It's 2022 and we're still saying banks lend reserves?
Thanks for the article. I mostly agree, but the leverage ratio is a problem here. Unless reserves are exempt from the leverage ratio, the FED choosing to increase reserves also means it requires that leverage-ratio-bound banks increase capital or decrease their leverage ratio exposure measure in other ways - and don't forget that the LREM feeds into the G-SIB charge. This in turn creates an issue for the transmission of monetary policy, as even Carolyn Rogers has acknowledged. If the simple model that increasing reserves increases bank assets and liabilities with no increase in capital worked, we'd be good. Hence it's a shame that the FED's temporary change to exempt reserves from the SLR in wasn't made permanent.
If QE worked why do I have to work twice as long to buy a home?
What econ labels growth means lower living standards for the plebs.
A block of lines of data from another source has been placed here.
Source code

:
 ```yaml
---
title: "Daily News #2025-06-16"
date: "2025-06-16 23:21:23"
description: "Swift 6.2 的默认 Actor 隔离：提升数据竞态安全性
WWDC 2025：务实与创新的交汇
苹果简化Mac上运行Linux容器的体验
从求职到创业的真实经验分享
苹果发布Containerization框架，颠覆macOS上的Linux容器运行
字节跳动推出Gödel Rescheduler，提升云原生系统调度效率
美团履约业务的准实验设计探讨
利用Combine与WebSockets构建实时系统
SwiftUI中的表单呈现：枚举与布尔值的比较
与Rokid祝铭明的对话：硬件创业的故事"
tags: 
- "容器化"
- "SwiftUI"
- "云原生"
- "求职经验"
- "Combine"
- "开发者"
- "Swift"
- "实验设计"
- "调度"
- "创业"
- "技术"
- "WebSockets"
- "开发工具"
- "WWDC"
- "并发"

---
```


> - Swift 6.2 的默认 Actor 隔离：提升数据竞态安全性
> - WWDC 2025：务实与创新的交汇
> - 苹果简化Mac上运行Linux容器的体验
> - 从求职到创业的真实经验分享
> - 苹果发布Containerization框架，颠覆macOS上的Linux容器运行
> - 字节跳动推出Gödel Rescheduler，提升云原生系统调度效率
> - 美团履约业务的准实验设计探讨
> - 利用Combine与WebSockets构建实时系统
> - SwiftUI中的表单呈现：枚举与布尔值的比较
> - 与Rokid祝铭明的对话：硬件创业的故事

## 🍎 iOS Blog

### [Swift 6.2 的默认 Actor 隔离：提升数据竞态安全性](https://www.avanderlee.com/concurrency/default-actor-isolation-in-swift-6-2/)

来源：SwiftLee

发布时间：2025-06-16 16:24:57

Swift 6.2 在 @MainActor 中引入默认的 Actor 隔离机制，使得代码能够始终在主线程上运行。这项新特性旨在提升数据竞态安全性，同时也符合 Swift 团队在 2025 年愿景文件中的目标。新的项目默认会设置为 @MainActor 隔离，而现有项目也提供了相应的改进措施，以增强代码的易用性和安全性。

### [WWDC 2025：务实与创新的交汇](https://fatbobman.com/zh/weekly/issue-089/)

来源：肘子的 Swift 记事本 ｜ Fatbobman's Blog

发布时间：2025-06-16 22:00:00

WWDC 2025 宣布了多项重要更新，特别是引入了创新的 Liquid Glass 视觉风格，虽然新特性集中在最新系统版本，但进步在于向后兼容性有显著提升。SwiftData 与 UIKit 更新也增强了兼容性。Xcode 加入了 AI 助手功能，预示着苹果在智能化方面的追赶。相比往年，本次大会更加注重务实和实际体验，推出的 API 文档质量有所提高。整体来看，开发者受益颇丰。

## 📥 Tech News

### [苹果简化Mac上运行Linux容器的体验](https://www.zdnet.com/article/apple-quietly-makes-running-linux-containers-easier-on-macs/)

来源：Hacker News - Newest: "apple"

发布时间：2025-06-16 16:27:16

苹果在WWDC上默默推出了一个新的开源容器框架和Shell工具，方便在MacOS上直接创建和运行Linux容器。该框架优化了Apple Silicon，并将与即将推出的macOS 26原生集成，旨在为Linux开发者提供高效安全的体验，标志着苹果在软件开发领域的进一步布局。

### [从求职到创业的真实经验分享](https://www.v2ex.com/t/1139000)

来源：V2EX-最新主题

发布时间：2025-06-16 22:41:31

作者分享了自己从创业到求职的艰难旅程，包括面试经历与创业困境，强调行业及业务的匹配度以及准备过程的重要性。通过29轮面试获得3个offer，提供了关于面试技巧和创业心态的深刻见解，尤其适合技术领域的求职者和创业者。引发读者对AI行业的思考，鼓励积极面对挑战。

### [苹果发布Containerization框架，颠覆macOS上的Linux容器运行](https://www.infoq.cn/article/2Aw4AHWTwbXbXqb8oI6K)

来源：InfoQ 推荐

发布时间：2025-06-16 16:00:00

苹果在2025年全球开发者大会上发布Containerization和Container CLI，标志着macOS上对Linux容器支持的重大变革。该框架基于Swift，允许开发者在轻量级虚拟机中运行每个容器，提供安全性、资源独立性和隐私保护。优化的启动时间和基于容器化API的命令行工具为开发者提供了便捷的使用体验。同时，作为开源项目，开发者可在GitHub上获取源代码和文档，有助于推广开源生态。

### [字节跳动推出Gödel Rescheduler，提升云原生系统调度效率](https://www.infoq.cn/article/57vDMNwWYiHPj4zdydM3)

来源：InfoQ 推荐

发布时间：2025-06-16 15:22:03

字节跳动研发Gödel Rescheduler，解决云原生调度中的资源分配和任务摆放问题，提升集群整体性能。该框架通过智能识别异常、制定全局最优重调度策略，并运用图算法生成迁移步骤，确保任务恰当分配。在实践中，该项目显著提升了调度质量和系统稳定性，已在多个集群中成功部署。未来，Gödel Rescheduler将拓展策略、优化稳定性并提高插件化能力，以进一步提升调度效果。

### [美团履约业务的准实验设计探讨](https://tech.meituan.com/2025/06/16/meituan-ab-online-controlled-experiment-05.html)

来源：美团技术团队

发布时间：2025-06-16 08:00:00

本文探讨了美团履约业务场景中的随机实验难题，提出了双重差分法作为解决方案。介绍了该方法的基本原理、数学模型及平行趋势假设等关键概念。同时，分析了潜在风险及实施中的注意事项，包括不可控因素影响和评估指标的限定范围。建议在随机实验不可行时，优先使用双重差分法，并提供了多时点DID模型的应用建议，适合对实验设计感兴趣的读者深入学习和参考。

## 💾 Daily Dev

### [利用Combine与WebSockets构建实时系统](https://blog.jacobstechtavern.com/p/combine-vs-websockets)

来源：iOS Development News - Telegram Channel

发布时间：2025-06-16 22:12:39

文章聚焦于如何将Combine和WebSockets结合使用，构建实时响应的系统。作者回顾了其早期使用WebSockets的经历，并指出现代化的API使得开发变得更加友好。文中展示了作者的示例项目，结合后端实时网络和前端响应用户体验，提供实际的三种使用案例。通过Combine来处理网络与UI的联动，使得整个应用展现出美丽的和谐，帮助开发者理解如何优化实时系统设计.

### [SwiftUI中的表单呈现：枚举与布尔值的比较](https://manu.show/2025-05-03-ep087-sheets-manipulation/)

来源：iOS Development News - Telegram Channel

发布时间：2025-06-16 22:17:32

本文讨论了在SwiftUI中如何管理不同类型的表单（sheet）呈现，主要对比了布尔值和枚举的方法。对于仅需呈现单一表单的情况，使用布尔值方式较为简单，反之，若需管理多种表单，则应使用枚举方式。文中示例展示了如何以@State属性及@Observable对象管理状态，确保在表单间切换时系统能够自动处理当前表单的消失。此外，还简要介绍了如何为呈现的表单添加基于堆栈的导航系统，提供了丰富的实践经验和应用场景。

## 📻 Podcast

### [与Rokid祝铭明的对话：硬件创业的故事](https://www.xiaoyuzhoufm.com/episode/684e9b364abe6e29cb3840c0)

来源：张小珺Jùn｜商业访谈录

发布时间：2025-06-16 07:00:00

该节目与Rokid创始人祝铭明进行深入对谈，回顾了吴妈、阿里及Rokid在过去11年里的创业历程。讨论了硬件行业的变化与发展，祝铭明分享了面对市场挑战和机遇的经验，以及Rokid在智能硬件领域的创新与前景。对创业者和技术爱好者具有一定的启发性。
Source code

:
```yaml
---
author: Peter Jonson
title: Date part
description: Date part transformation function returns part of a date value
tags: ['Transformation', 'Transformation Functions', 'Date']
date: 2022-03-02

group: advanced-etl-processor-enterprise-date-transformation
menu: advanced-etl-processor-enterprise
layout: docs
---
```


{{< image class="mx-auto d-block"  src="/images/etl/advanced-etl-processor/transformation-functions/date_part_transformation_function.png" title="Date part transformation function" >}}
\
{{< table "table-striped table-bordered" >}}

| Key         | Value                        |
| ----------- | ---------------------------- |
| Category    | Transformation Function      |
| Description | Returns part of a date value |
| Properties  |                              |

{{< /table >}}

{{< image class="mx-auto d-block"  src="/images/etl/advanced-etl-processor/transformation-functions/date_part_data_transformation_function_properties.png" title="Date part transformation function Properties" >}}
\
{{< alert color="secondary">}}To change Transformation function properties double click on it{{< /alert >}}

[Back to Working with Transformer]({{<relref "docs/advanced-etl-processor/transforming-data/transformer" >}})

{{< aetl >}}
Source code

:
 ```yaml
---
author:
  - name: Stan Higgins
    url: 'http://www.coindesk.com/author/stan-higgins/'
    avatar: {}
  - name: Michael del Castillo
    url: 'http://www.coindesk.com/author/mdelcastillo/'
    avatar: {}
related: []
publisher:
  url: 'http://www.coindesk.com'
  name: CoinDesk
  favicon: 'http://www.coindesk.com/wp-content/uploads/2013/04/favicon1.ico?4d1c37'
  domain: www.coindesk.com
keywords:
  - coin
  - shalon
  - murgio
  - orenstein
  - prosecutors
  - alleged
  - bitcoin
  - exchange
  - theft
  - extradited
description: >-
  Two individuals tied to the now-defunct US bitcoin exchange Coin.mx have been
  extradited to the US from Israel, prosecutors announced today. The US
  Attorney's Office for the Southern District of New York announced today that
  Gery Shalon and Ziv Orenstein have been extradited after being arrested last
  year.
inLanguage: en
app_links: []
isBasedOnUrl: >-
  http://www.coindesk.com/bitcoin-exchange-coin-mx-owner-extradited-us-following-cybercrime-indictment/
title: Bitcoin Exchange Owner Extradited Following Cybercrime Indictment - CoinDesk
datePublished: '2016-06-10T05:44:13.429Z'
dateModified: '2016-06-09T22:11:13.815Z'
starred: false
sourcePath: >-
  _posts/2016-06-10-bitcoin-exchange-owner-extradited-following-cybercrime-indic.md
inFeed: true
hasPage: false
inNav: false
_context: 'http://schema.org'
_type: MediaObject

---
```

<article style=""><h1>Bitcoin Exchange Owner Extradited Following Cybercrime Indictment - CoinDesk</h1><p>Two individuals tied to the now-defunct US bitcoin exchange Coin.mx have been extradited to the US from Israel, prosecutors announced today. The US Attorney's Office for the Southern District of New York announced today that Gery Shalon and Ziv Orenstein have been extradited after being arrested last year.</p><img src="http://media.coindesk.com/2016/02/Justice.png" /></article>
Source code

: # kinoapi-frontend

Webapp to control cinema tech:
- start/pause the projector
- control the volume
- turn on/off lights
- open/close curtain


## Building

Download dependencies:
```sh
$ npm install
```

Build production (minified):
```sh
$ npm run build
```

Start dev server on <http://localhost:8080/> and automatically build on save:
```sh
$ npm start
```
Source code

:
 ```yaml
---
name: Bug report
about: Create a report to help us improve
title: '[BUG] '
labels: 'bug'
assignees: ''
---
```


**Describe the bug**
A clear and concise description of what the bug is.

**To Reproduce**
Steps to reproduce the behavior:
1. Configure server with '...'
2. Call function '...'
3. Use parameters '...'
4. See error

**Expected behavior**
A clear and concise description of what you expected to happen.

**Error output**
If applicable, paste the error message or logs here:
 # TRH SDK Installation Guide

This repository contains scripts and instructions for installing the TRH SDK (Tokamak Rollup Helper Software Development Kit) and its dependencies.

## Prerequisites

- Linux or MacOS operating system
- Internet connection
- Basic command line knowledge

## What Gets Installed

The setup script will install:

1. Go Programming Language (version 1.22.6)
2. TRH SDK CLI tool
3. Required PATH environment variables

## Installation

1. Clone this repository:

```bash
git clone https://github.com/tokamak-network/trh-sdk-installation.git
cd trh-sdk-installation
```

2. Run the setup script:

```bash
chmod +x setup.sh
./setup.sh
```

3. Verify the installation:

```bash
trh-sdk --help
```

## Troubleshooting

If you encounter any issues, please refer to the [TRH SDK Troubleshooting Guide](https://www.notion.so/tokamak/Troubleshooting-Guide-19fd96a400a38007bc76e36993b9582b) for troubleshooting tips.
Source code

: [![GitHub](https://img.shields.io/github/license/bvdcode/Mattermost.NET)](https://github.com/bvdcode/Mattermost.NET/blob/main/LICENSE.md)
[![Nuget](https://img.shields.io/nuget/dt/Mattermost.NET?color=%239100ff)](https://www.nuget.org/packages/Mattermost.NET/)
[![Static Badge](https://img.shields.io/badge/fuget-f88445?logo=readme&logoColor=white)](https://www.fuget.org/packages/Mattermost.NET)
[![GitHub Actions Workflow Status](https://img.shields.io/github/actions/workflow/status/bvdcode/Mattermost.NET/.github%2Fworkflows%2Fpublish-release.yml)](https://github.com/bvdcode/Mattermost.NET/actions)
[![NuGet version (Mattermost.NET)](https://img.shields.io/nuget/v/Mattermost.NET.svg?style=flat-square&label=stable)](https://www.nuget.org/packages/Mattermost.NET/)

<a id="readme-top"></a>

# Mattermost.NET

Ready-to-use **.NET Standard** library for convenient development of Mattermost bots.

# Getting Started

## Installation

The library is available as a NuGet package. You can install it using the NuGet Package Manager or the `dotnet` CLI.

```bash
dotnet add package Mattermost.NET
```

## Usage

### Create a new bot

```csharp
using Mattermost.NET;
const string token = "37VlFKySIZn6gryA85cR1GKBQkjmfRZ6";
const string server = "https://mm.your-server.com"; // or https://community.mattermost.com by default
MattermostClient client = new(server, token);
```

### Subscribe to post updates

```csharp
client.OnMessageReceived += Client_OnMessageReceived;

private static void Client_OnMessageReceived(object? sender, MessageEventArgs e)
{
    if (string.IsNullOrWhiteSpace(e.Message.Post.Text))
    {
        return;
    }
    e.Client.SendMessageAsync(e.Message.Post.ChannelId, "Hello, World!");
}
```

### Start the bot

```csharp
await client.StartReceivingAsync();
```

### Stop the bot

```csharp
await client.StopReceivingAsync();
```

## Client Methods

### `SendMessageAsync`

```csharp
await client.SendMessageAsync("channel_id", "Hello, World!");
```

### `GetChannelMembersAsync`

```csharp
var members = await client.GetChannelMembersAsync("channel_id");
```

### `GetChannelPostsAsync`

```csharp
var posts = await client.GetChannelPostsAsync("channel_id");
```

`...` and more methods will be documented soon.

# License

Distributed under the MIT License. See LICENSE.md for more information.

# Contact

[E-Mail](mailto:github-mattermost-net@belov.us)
Sorry but I'm afraid you've misunderstood what 'excess reserves' means. These are the reserves held with the Fed above and beyond the banks' capital requirements. The point is that these capital requirements are a quantity of reserves defined as a ratio to loans - that is, if loans increase then the reserve requirements increase too. Krugman is therefore not saying that if there were a sufficient quantity of good lending opportunities then the banks would lend the reserves themselves or destroy them in some way; rather, he's saying that banks would increase their loans and thereby *excess* reserves would no longer be *excess*.